[Data for this exercise]:
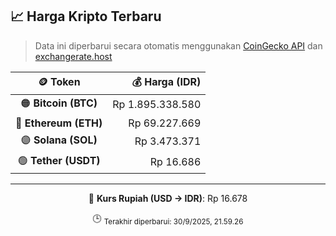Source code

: 

<!-- HARGA_KRIPTO -->
## 📈 Harga Kripto Terbaru

> Data ini diperbarui secara otomatis menggunakan [CoinGecko API](https://www.coingecko.com/) dan [exchangerate.host](https://exchangerate.host/)

<div align="center">

| 🪙 Token | 💰 Harga (IDR) |
|:------:|---------------:|
| 🟠 **Bitcoin (BTC)**   | Rp 1.895.338.580 |
| 🔵 **Ethereum (ETH)**  | Rp 69.227.669 |
| 🟣 **Solana (SOL)**    | Rp 3.473.371 |
| 🟢 **Tether (USDT)**   | Rp 16.686 |

---

💱 **Kurs Rupiah (USD → IDR)**: Rp 16.678

🕒 <sub>Terakhir diperbarui: 30/9/2025, 21.59.26</sub>

</div>
<!-- /HARGA_KRIPTO -->
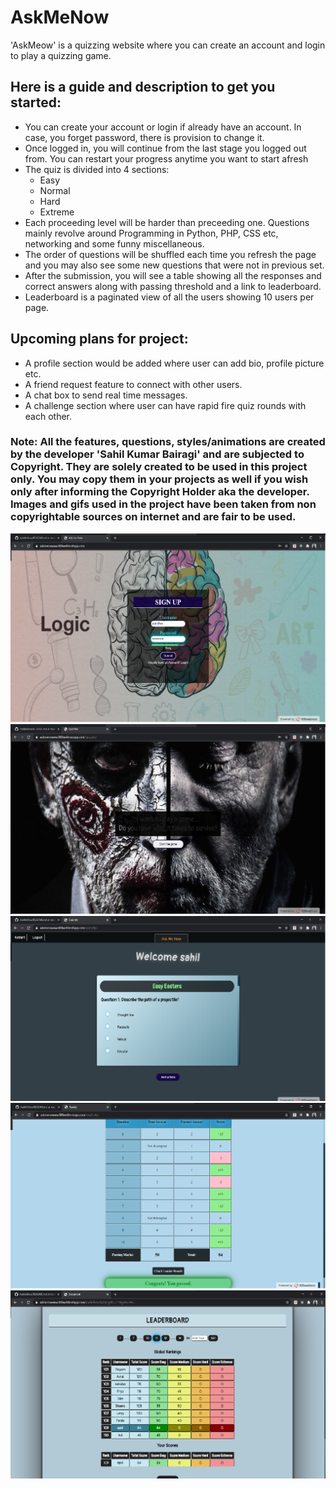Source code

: # AskMeNow
'AskMeow' is a quizzing website where you can create an account and login to play a quizzing game. 

## Here is a guide and description to get you started:
- You can create your account or login if already have an account. In case, you forget password, there is provision to change it.
- Once logged in, you will continue from the last stage you logged out from. You can restart your progress anytime you want to start afresh
- The quiz is divided into 4 sections:
  - Easy
  - Normal
  - Hard
  - Extreme
- Each proceeding level will be harder than preceeding one. Questions mainly revolve around Programming in Python, PHP, CSS etc, networking and some funny miscellaneous. 
- The order of questions will be shuffled each time you refresh the page and you may also see some new questions that were not in previous set.
- After the submission, you will see a table showing all the responses and correct answers along with passing threshold and a link to leaderboard.
- Leaderboard is a paginated view of all the users showing 10 users per page. 

## Upcoming plans for project:
- A profile section would be added where user can add bio, profile picture etc.
- A friend request feature to connect with other users.
- A chat box to send real time messages.
- A challenge section where user can have rapid fire quiz rounds with each other.

### Note: All the features, questions, styles/animations are created by the developer 'Sahil Kumar Bairagi' and are subjected to Copyright. They are solely created to be used in this project only. You may copy them in your projects as well if you wish only after informing the Copyright Holder aka the developer. Images and gifs used in the project have been taken from non copyrightable sources on internet and are fair to be used.

![Signup Page](readmeImage/signup.png)
![Post login Window](readmeImage/poster.png)
![Quiz](readmeImage/quiz.png)
![Result](readmeImage/result.png)
![Leaderboard](readmeImage/board.png)

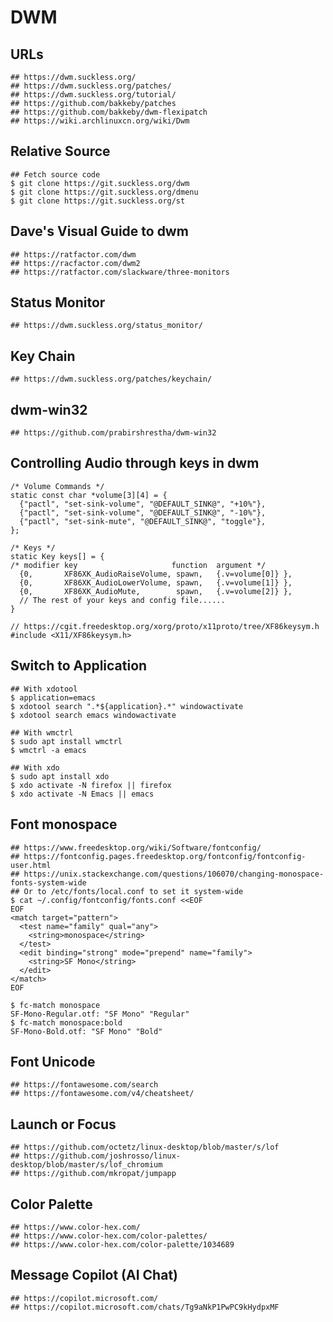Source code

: DWM
===

## URLs

    ## https://dwm.suckless.org/
    ## https://dwm.suckless.org/patches/
    ## https://dwm.suckless.org/tutorial/
    ## https://github.com/bakkeby/patches
    ## https://github.com/bakkeby/dwm-flexipatch
    ## https://wiki.archlinuxcn.org/wiki/Dwm

## Relative Source

    ## Fetch source code
    $ git clone https://git.suckless.org/dwm
    $ git clone https://git.suckless.org/dmenu
    $ git clone https://git.suckless.org/st

## Dave's Visual Guide to dwm

    ## https://ratfactor.com/dwm
    ## https://racfactor.com/dwm2
    ## https://ratfactor.com/slackware/three-monitors

## Status Monitor

    ## https://dwm.suckless.org/status_monitor/

## Key Chain

    ## https://dwm.suckless.org/patches/keychain/

## dwm-win32

    ## https://github.com/prabirshrestha/dwm-win32

## Controlling Audio through keys in dwm

    /* Volume Commands */
    static const char *volume[3][4] = {
      {"pactl", "set-sink-volume", "@DEFAULT_SINK@", "+10%"},
      {"pactl", "set-sink-volume", "@DEFAULT_SINK@", "-10%"},
      {"pactl", "set-sink-mute", "@DEFAULT_SINK@", "toggle"},
    };

    /* Keys */
    static Key keys[] = {
    /* modifier key                     function  argument */
      {0,       XF86XK_AudioRaiseVolume, spawn,   {.v=volume[0]} },
      {0,       XF86XK_AudioLowerVolume, spawn,   {.v=volume[1]} },
      {0,       XF86XK_AudioMute,        spawn,   {.v=volume[2]} },
      // The rest of your keys and config file......
    }

    // https://cgit.freedesktop.org/xorg/proto/x11proto/tree/XF86keysym.h
    #include <X11/XF86keysym.h>


## Switch to Application

    ## With xdotool
    $ application=emacs
    $ xdotool search ".*${application}.*" windowactivate
    $ xdotool search emacs windowactivate

    ## With wmctrl
    $ sudo apt install wmctrl
    $ wmctrl -a emacs

    ## With xdo
    $ sudo apt install xdo
    $ xdo activate -N firefox || firefox
    $ xdo activate -N Emacs || emacs

## Font monospace

    ## https://www.freedesktop.org/wiki/Software/fontconfig/
    ## https://fontconfig.pages.freedesktop.org/fontconfig/fontconfig-user.html
    ## https://unix.stackexchange.com/questions/106070/changing-monospace-fonts-system-wide
    ## Or to /etc/fonts/local.conf to set it system-wide
    $ cat ~/.config/fontconfig/fonts.conf <<EOF
    EOF
    <match target="pattern">
      <test name="family" qual="any">
        <string>monospace</string>
      </test>
      <edit binding="strong" mode="prepend" name="family">
        <string>SF Mono</string>
      </edit>
    </match>
    EOF

    $ fc-match monospace
    SF-Mono-Regular.otf: "SF Mono" "Regular"
    $ fc-match monospace:bold
    SF-Mono-Bold.otf: "SF Mono" "Bold"

## Font Unicode

    ## https://fontawesome.com/search
    ## https://fontawesome.com/v4/cheatsheet/

## Launch or Focus

    ## https://github.com/octetz/linux-desktop/blob/master/s/lof
    ## https://github.com/joshrosso/linux-desktop/blob/master/s/lof_chromium
    ## https://github.com/mkropat/jumpapp

## Color Palette

    ## https://www.color-hex.com/
    ## https://www.color-hex.com/color-palettes/
    ## https://www.color-hex.com/color-palette/1034689

## Message Copilot (AI Chat)

    ## https://copilot.microsoft.com/
    ## https://copilot.microsoft.com/chats/Tg9aNkP1PwPC9kHydpxMF
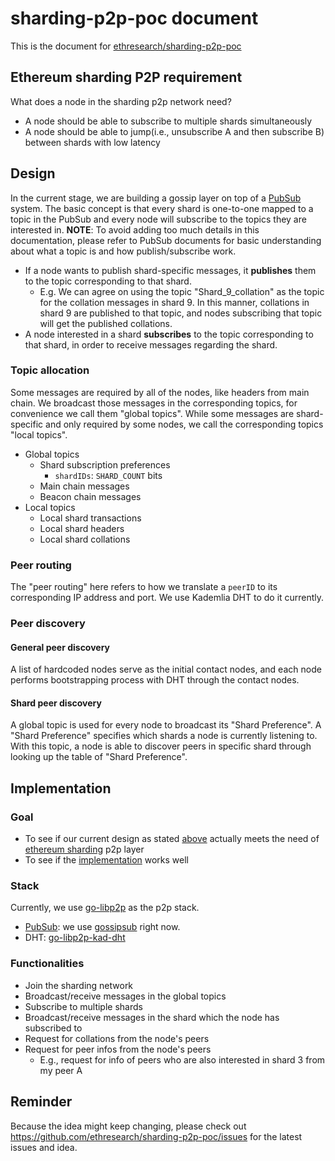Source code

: # sharding-p2p-poc document
This is the document for [ethresearch/sharding-p2p-poc](https://github.com/ethresearch/sharding-p2p-poc)

## Ethereum sharding P2P requirement
What does a node in the sharding p2p network need?
- A node should be able to subscribe to multiple shards simultaneously
- A node should be able to jump(i.e., unsubscribe A and then subscribe B) between shards with low latency

## Design
In the current stage, we are building a gossip layer on top of a [PubSub](https://en.wikipedia.org/wiki/Publish%E2%80%93subscribe_pattern) system. The basic concept is that every shard is one-to-one mapped to a topic in the PubSub and every node will subscribe to the topics they are interested in.
**NOTE**: To avoid adding too much details in this documentation, please refer to PubSub documents for basic understanding about what a topic is and how publish/subscribe work.
- If a node wants to publish shard-specific messages, it **publishes** them to the topic corresponding to that shard.
    - E.g. We can agree on using the topic "Shard_9_collation" as the topic for the collation messages in shard 9. In this manner, collations in shard 9 are published to that topic, and nodes subscribing that topic will get the published collations.
- A node interested in a shard **subscribes** to the topic corresponding to that shard, in order to receive messages regarding the shard.

### Topic allocation
Some messages are required by all of the nodes, like headers from main chain. We broadcast those messages in the corresponding topics, for convenience we call them "global topics". While some messages are shard-specific and only required by some nodes, we call the corresponding topics "local topics".

- Global topics
    - Shard subscription preferences
        - `shardIDs`: `SHARD_COUNT` bits
    - Main chain messages
    - Beacon chain messages
- Local topics
    - Local shard transactions
    - Local shard headers
    - Local shard collations

### Peer routing
The "peer routing" here refers to how we translate a `peerID` to its corresponding IP address and port. We use Kademlia DHT to do it currently.

### Peer discovery
#### General peer discovery
A list of hardcoded nodes serve as the initial contact nodes, and each node performs bootstrapping process with DHT through the contact nodes.
#### Shard peer discovery
A global topic is used for every node to broadcast its "Shard Preference". A "Shard Preference" specifies which shards a node is currently listening to. With this topic, a node is able to discover peers in specific shard through looking up the table of "Shard Preference".

## Implementation
### Goal
- To see if our current design as stated [above](#design) actually meets the need of [ethereum sharding](https://ethresear.ch/c/sharding) p2p layer
- To see if the [implementation](#implementation) works well

### Stack
Currently, we use [go-libp2p](https://github.com/libp2p/go-libp2p) as the p2p stack.
- [PubSub](https://github.com/libp2p/specs/tree/master/pubsub/gossipsub): we use [gossipsub](https://github.com/libp2p/go-floodsub/blob/master/gossipsub.go) right now. 
- DHT: [go-libp2p-kad-dht](https://github.com/libp2p/go-libp2p-kad-dht)

### Functionalities
- Join the sharding network
- Broadcast/receive messages in the global topics
- Subscribe to multiple shards
- Broadcast/receive messages in the shard which the node has subscribed to
- Request for collations from the node's peers
- Request for peer infos from the node's peers
    - E.g., request for info of peers who are also interested in shard 3 from my peer A

## Reminder
Because the idea might keep changing, please check out https://github.com/ethresearch/sharding-p2p-poc/issues for the latest issues and idea.
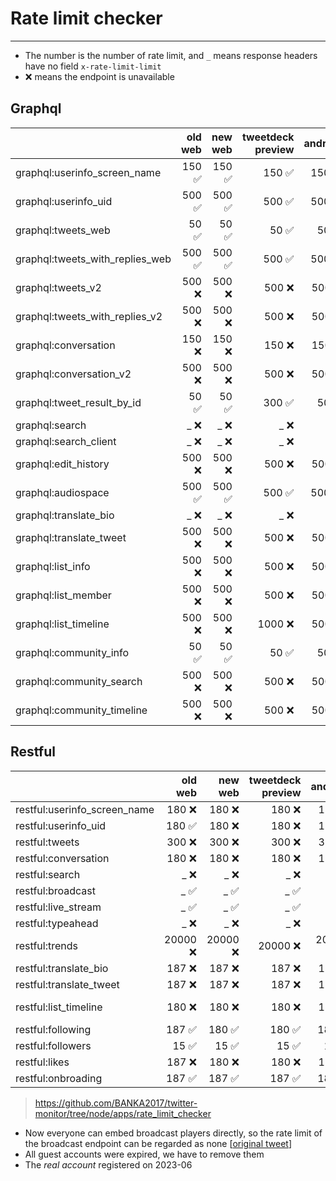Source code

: # Rate limit checker

---

- The number is the number of rate limit, and `_` means response headers have no field `x-rate-limit-limit`
- ❌ means the endpoint is unavailable

## Graphql

|                               |            old web |            new web |  tweetdeck preview |            android |       real account |             cookie|
| :-- | --: | --: | --: | --: | --: | --: |
| graphql:userinfo_screen_name    |            150 ✅ |            150 ✅ |            150 ✅ |            150 ✅ |            150 ✅ |            150 ✅ |
| graphql:userinfo_uid            |            500 ✅ |            500 ✅ |            500 ✅ |            500 ✅ |            500 ✅ |            500 ✅ |
| graphql:tweets_web              |             50 ✅ |             50 ✅ |             50 ✅ |             50 ✅ |             50 ✅ |             50 ✅ |
| graphql:tweets_with_replies_web |            500 ✅ |            500 ✅ |            500 ✅ |            500 ✅ |            500 ✅ |            500 ❌ |
| graphql:tweets_v2               |            500 ❌ |            500 ❌ |            500 ❌ |            500 ❌ |            500 ✅ |            500 ✅ |
| graphql:tweets_with_replies_v2  |            500 ❌ |            500 ❌ |            500 ❌ |            500 ❌ |            500 ✅ |            500 ❌ |
| graphql:conversation            |            150 ❌ |            150 ❌ |            150 ❌ |            150 ❌ |            150 ✅ |            150 ✅ |
| graphql:conversation_v2         |            500 ❌ |            500 ❌ |            500 ❌ |            500 ❌ |            500 ✅ |            500 ✅ |
| graphql:tweet_result_by_id      |             50 ✅ |             50 ✅ |            300 ✅ |             50 ✅ |             50 ✅ |             50 ✅ |
| graphql:search                  |              _ ❌ |              _ ❌ |              _ ❌ |              _ ❌ |              _ ❌ |              _ ❌ |
| graphql:search_client           |              _ ❌ |              _ ❌ |              _ ❌ |              _ ❌ |              _ ❌ |              _ ❌ |
| graphql:edit_history            |            500 ❌ |            500 ❌ |            500 ❌ |            500 ❌ |            500 ❌ |            500 ❌ |
| graphql:audiospace              |            500 ✅ |            500 ✅ |            500 ✅ |            500 ✅ |            500 ✅ |            500 ✅ |
| graphql:translate_bio           |              _ ❌ |              _ ❌ |              _ ❌ |              _ ❌ |              _ ❌ |              _ ❌ |
| graphql:translate_tweet         |            500 ❌ |            500 ❌ |            500 ❌ |            500 ❌ |            500 ✅ |            500 ✅ |
| graphql:list_info               |            500 ❌ |            500 ❌ |            500 ❌ |            500 ❌ |            500 ✅ |            500 ✅ |
| graphql:list_member             |            500 ❌ |            500 ❌ |            500 ❌ |            500 ❌ |            500 ✅ |            500 ✅ |
| graphql:list_timeline           |            500 ❌ |            500 ❌ |           1000 ❌ |            500 ❌ |            500 ✅ |            500 ✅ |
| graphql:community_info          |             50 ✅ |             50 ✅ |             50 ✅ |             50 ✅ |             50 ✅ |             50 ✅ |
| graphql:community_search        |            500 ❌ |            500 ❌ |            500 ❌ |            500 ❌ |            500 ✅ |            500 ✅ |
| graphql:community_timeline      |            500 ❌ |            500 ❌ |            500 ❌ |            500 ❌ |            500 ✅ |            500 ✅ |

## Restful

|                               |            old web |            new web |  tweetdeck preview |            android |       real account |             cookie|
| :-- | --: | --: | --: | --: | --: | --: |
| restful:userinfo_screen_name    |            180 ❌ |            180 ❌ |            180 ❌ |            180 ❌ |            900 ✅ |            900 ❌ |
| restful:userinfo_uid            |            180 ✅ |            180 ❌ |            180 ❌ |            180 ❌ |            900 ✅ |            900 ❌ |
| restful:tweets                  |            300 ❌ |            300 ❌ |            300 ❌ |            300 ❌ |            180 ❌ |            180 ❌ |
| restful:conversation            |            180 ❌ |            180 ❌ |            180 ❌ |            180 ❌ |            180 ✅ |            180 ✅ |
| restful:search                  |              _ ❌ |              _ ❌ |              _ ❌ |              _ ❌ |              _ ❌ |              _ ❌ |
| restful:broadcast               |              _ ✅ |              _ ✅ |              _ ✅ |              _ ✅ |              _ ✅ |              _ ✅ |
| restful:live_stream             |              _ ✅ |              _ ✅ |              _ ✅ |              _ ✅ |              _ ✅ |              _ ✅ |
| restful:typeahead               |              _ ❌ |              _ ❌ |              _ ❌ |              _ ❌ |              _ ✅ |              _ ✅ |
| restful:trends                  |          20000 ❌ |          20000 ❌ |          20000 ❌ |          20000 ❌ |          20000 ✅ |          20000 ✅ |
| restful:translate_bio           |            187 ❌ |            187 ❌ |            187 ❌ |            187 ❌ |              _ ❌ |            187 ✅ |
| restful:translate_tweet         |            187 ❌ |            187 ❌ |            187 ❌ |            187 ❌ |              _ ❌ |            187 ✅ |
| restful:list_timeline           |            180 ❌ |            180 ❌ |            180 ❌ |            180 ❌ |           1800 ❌ |           1800 ❌ |
| restful:following               |            187 ✅ |            180 ✅ |            180 ✅ |            180 ✅ |            180 ✅ |            180 ✅ |
| restful:followers               |             15 ✅ |             15 ✅ |             15 ✅ |             15 ✅ |            180 ✅ |            180 ✅ |
| restful:likes                   |            187 ❌ |            180 ❌ |            180 ❌ |            180 ❌ |             75 ❌ |             75 ❌ |
| restful:onbroading              |            187 ✅ |            187 ✅ |            187 ✅ |            187 ✅ |            187 ✅ |            187 ✅ |

><https://github.com/BANKA2017/twitter-monitor/tree/node/apps/rate_limit_checker>

- Now everyone can embed broadcast players directly, so the rate limit of the broadcast endpoint can be regarded as none [[original tweet](https://twitter.com/Live/status/1733197678706852095)]
- All guest accounts were expired, we have to remove them
- The *real account* registered on 2023-06
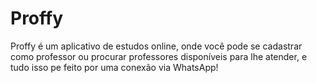 # Proffy
Proffy é um aplicativo de estudos online, onde você pode se cadastrar como professor ou procurar professores disponíveis para lhe atender, e tudo isso pe feito por uma conexão via WhatsApp!
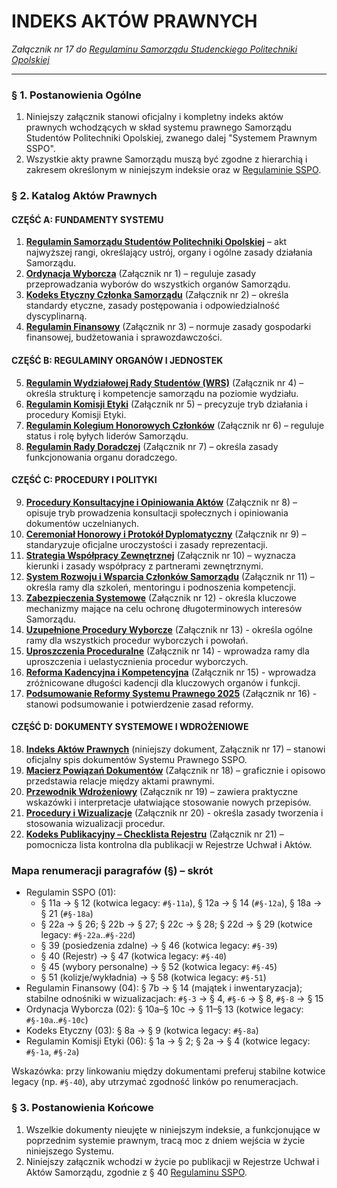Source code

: ﻿# INDEKS AKTÓW PRAWNYCH

*Załącznik nr 17 do [Regulaminu Samorządu Studenckiego Politechniki Opolskiej](01-regulamin-sspo.md)*

---

### § 1. Postanowienia Ogólne
1.  Niniejszy załącznik stanowi oficjalny i kompletny indeks aktów prawnych wchodzących w skład systemu prawnego Samorządu Studentów Politechniki Opolskiej, zwanego dalej "Systemem Prawnym SSPO".
2.  Wszystkie akty prawne Samorządu muszą być zgodne z hierarchią i zakresem określonym w niniejszym indeksie oraz w [Regulaminie SSPO](01-regulamin-sspo.md).

### § 2. Katalog Aktów Prawnych

#### CZĘŚĆ A: FUNDAMENTY SYSTEMU
1.  **[Regulamin Samorządu Studentów Politechniki Opolskiej](01-regulamin-sspo.md)** – akt najwyższej rangi, określający ustrój, organy i ogólne zasady działania Samorządu.
2.  **[Ordynacja Wyborcza](02-ordynacja-wyborcza.md)** (Załącznik nr 1) – reguluje zasady przeprowadzania wyborów do wszystkich organów Samorządu.
3.  **[Kodeks Etyczny Członka Samorządu](03-kodeks-etyczny.md)** (Załącznik nr 2) – określa standardy etyczne, zasady postępowania i odpowiedzialność dyscyplinarną.
4.  **[Regulamin Finansowy](04-regulamin-finansowy.md)** (Załącznik nr 3) – normuje zasady gospodarki finansowej, budżetowania i sprawozdawczości.

#### CZĘŚĆ B: REGULAMINY ORGANÓW I JEDNOSTEK
5.  **[Regulamin Wydziałowej Rady Studentów (WRS)](05-regulamin-wrs.md)** (Załącznik nr 4) – określa strukturę i kompetencje samorządu na poziomie wydziału.
6.  **[Regulamin Komisji Etyki](06-regulamin-komisji-etyki.md)** (Załącznik nr 5) – precyzuje tryb działania i procedury Komisji Etyki.
7.  **[Regulamin Kolegium Honorowych Członków](07-regulamin-kolegium-honorowych.md)** (Załącznik nr 6) – reguluje status i rolę byłych liderów Samorządu.
8.  **[Regulamin Rady Doradczej](08-regulamin-rady-doradczej.md)** (Załącznik nr 7) – określa zasady funkcjonowania organu doradczego.

#### CZĘŚĆ C: PROCEDURY I POLITYKI
9.  **[Procedury Konsultacyjne i Opiniowania Aktów](09-procedury-konsultacyjne.md)** (Załącznik nr 8) – opisuje tryb prowadzenia konsultacji społecznych i opiniowania dokumentów uczelnianych.
10. **[Ceremoniał Honorowy i Protokół Dyplomatyczny](10-ceremonial-honorowy.md)** (Załącznik nr 9) – standaryzuje oficjalne uroczystości i zasady reprezentacji.
11. **[Strategia Współpracy Zewnętrznej](11-strategia-wspolpracy.md)** (Załącznik nr 10) – wyznacza kierunki i zasady współpracy z partnerami zewnętrznymi.
12. **[System Rozwoju i Wsparcia Członków Samorządu](12-system-rozwoju.md)** (Załącznik nr 11) – określa ramy dla szkoleń, mentoringu i podnoszenia kompetencji.
13. **[Zabezpieczenia Systemowe](13-zabezpieczenia-systemowe.md)** (Załącznik nr 12) - określa kluczowe mechanizmy mające na celu ochronę długoterminowych interesów Samorządu.
14. **[Uzupełnione Procedury Wyborcze](14-uzupelnione-procedury.md)** (Załącznik nr 13) - określa ogólne ramy dla wszystkich procedur wyborczych i powołań.
15. **[Uproszczenia Proceduralne](15-uproszczenia-proceduralne.md)** (Załącznik nr 14) - wprowadza ramy dla uproszczenia i uelastycznienia procedur wyborczych.
16. **[Reforma Kadencyjna i Kompetencyjna](16-reforma-kadencyjna.md)** (Załącznik nr 15) - wprowadza zróżnicowane długości kadencji dla kluczowych organów i funkcji.
17. **[Podsumowanie Reformy Systemu Prawnego 2025](17-podsumowanie-reformy.md)** (Załącznik nr 16) - stanowi podsumowanie i potwierdzenie zasad reformy.

#### CZĘŚĆ D: DOKUMENTY SYSTEMOWE I WDROŻENIOWE
18. **[Indeks Aktów Prawnych](18-indeks-dokumentow.md)** (niniejszy dokument, Załącznik nr 17) – stanowi oficjalny spis dokumentów Systemu Prawnego SSPO.
19. **[Macierz Powiązań Dokumentów](19-macierz-powiazan.md)** (Załącznik nr 18) – graficznie i opisowo przedstawia relacje między aktami prawnymi.
20. **[Przewodnik Wdrożeniowy](20-przewodnik-wdrozeniowy.md)** (Załącznik nr 19) – zawiera praktyczne wskazówki i interpretacje ułatwiające stosowanie nowych przepisów.
21. **[Procedury i Wizualizacje](21-procedury-wizualizacje.md)** (Załącznik nr 20) - określa zasady tworzenia i stosowania wizualizacji procedur.
22. **[Kodeks Publikacyjny – Checklista Rejestru](23-kodeks-publikacyjny.md)** (Załącznik nr 21) – pomocnicza lista kontrolna dla publikacji w Rejestrze Uchwał i Aktów.

### Mapa renumeracji paragrafów (§) – skrót

- Regulamin SSPO (01):
	- § 11a → § 12 (kotwica legacy: `#§-11a`), § 12a → § 14 (`#§-12a`), § 18a → § 21 (`#§-18a`)
	- § 22a → § 26; § 22b → § 27; § 22c → § 28; § 22d → § 29 (kotwice legacy: `#§-22a`..`#§-22d`)
	- § 39 (posiedzenia zdalne) → § 46 (kotwica legacy: `#§-39`)
	- § 40 (Rejestr) → § 47 (kotwica legacy: `#§-40`)
	- § 45 (wybory personalne) → § 52 (kotwica legacy: `#§-45`)
	- § 51 (kolizje/wykładnia) → § 58 (kotwica legacy: `#§-51`)
- Regulamin Finansowy (04): § 7b → § 14 (majątek i inwentaryzacja); stabilne odnośniki w wizualizacjach: `#§-3` → § 4, `#§-6` → § 8, `#§-8` → § 15
- Ordynacja Wyborcza (02): § 10a–§ 10c → § 11–§ 13 (kotwice legacy: `#§-10a`..`#§-10c`)
- Kodeks Etyczny (03): § 8a → § 9 (kotwica legacy: `#§-8a`)
- Regulamin Komisji Etyki (06): § 1a → § 2; § 2a → § 4 (kotwice legacy: `#§-1a`, `#§-2a`)

Wskazówka: przy linkowaniu między dokumentami preferuj stabilne kotwice legacy (np. `#§-40`), aby utrzymać zgodność linków po renumeracjach.

### § 3. Postanowienia Końcowe
1.  Wszelkie dokumenty nieujęte w niniejszym indeksie, a funkcjonujące w poprzednim systemie prawnym, tracą moc z dniem wejścia w życie niniejszego Systemu.
2.  Niniejszy załącznik wchodzi w życie po publikacji w Rejestrze Uchwał i Aktów Samorządu, zgodnie z § 40 [Regulaminu SSPO](01-regulamin-sspo.md#§-40).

[Exercise goal]:
How many of the lines in the material hold the word "publikacji"? Give that number alone.

[Response]:
2